::: Data provided

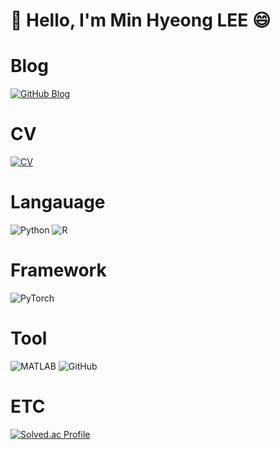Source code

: # 📸 Hello, I'm Min Hyeong LEE 😄


# Blog

[![GitHub Blog](https://img.shields.io/badge/GitHub%20Blog-%23000000.svg?style=for-the-badge&logo=github&logoColor=white)](https://minnong511.github.io/)

# CV
[![CV](https://img.shields.io/badge/Notion-000000?style=for-the-badge&logo=notion&logoColor=white)](https://toothsome-jonquil-1cd.notion.site/Min-Hyeong-LEE-220b089041db416fb67bec10a876362c?pvs=4)

# Langauage
![Python](https://img.shields.io/badge/Python-3776AB?style=for-the-badge&logo=python&logoColor=white)
![R](https://img.shields.io/badge/R-276DC3?style=for-the-badge&logo=r&logoColor=white)

# Framework
![PyTorch](https://img.shields.io/badge/PyTorch-EE4C2C?style=for-the-badge&logo=pytorch&logoColor=white)

# Tool 
![MATLAB](https://img.shields.io/badge/MATLAB-0076A8?style=for-the-badge&logo=mathworks&logoColor=white)
![GitHub](https://img.shields.io/badge/GitHub%20Blog-%23000000.svg?style=for-the-badge&logo=github&logoColor=white)

# ETC
[![Solved.ac Profile](http://mazassumnida.wtf/api/v2/generate_badge?boj=kzxx1234)](https://solved.ac/kzxx1234/)


<!--
**minnong511/minnong511** is a ✨ _special_ ✨ repository because its `README.md` (this file) appears on your GitHub profile.

Here are some ideas to get you started:

- 🔭 I’m currently working on ...
- 🌱 I’m currently learning ...
- 👯 I’m looking to collaborate on ...
- 🤔 I’m looking for help with ...
- 💬 Ask me about ...
- 📫 How to reach me: ...
- 😄 Pronouns: ...
- ⚡ Fun fact: ...
-->

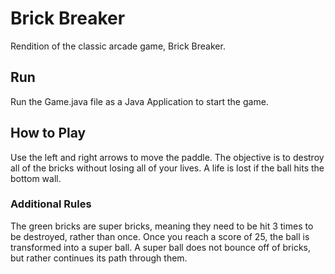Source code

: # Brick Breaker
Rendition of the classic arcade game, Brick Breaker.

## Run
Run the Game.java file as a Java Application to start the game.

## How to Play
Use the left and right arrows to move the paddle. The objective is to
destroy all of the bricks without losing all of your lives. A life is lost
if the ball hits the bottom wall.

### Additional Rules
The green bricks are super bricks, meaning they need to be hit 3 times to be destroyed, rather than once.
Once you reach a score of 25, the ball is transformed into a super ball. A super
ball does not bounce off of bricks, but rather continues its path through them.
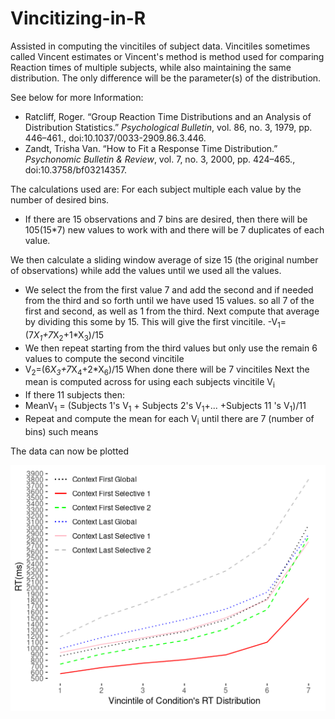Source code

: # Vincitizing-in-R
Assisted in computing the vincitiles of subject data.
Vincitiles sometimes called Vincent estimates or Vincent's method is method used for comparing Reaction times of multiple subjects, while also maintaining the same distribution. The only difference will be the parameter(s) of the distribution.  

See below for more Information:
- Ratcliff, Roger. “Group Reaction Time Distributions and an Analysis of Distribution Statistics.” _Psychological Bulletin_, vol. 86, no. 3, 1979, pp. 446–461., doi:10.1037/0033-2909.86.3.446.
- Zandt, Trisha Van. “How to Fit a Response Time Distribution.” _Psychonomic Bulletin & Review_, vol. 7, no. 3, 2000, pp. 424–465., doi:10.3758/bf03214357.

The calculations used are:
For each subject multiple each value by the number of desired bins.
- If there are 15 observations and 7 bins are desired, then there will be 105(15*7) new values to work with and there will be 7 duplicates of each value.

We then calculate a sliding window average of size 15 (the original number of observations) while add the values until we used all the values.
- We select the  from the first value 7 and add the second and if needed from the third  and so forth until we have  used 15 values. so all 7 of the first and second, as well as 1 from the third. Next compute that average by dividing this some by 15.
This will give the first vincitile.
-V<sub>1</sub>=(7*X<sub>1</sub>+7*X<sub>2</sub>+1*X<sub>3</sub>)/15
- We then repeat starting from the third values but only use the remain 6 values to compute the second vincitile
- V<sub>2</sub>=(6*X<sub>3</sub>+7*X<sub>4</sub>+2*X<sub>6</sub>)/15
When done there will be 7 vincitiles
Next the mean is computed across for using each subjects vincitile V<sub>i</sub>
- If there 11 subjects then: 
- MeanV<sub>1</sub> = (Subjects 1's V<sub>1</sub> + Subjects 2's V<sub>1</sub>+... +Subjects 11 's V<sub>1</sub>)/11
- Repeat and compute the mean for each V<sub>i</sub> until there are 7 (number of bins) such means 

The data can now  be plotted

![Alt text](vincitizing-plot.png?raw=true "Plot")
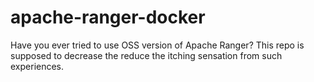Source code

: # apache-ranger-docker
Have you ever tried to use OSS version of Apache Ranger? This repo is supposed to decrease the reduce the itching sensation from such experiences.
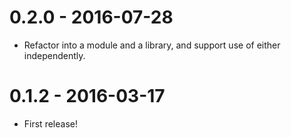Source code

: # 0.2.0 - 2016-07-28

* Refactor into a module and a library, and support use of either
  independently.

# 0.1.2 - 2016-03-17

* First release!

::::::

_Exercise instructions:_
Write out exactly the lines between the start of the data and the line with "# Framework", including both, but none of the pictures.

_Solution for this problem:_
Source code

: # 📸 Hello, I'm Min Hyeong LEE 😄


# Blog

[![GitHub Blog](https://img.shields.io/badge/GitHub%20Blog-%23000000.svg?style=for-the-badge&logo=github&logoColor=white)](https://minnong511.github.io/)

# CV
[![CV](https://img.shields.io/badge/Notion-000000?style=for-the-badge&logo=notion&logoColor=white)](https://toothsome-jonquil-1cd.notion.site/Min-Hyeong-LEE-220b089041db416fb67bec10a876362c?pvs=4)

# Langauage
![Python](https://img.shields.io/badge/Python-3776AB?style=for-the-badge&logo=python&logoColor=white)
![R](https://img.shields.io/badge/R-276DC3?style=for-the-badge&logo=r&logoColor=white)

# Framework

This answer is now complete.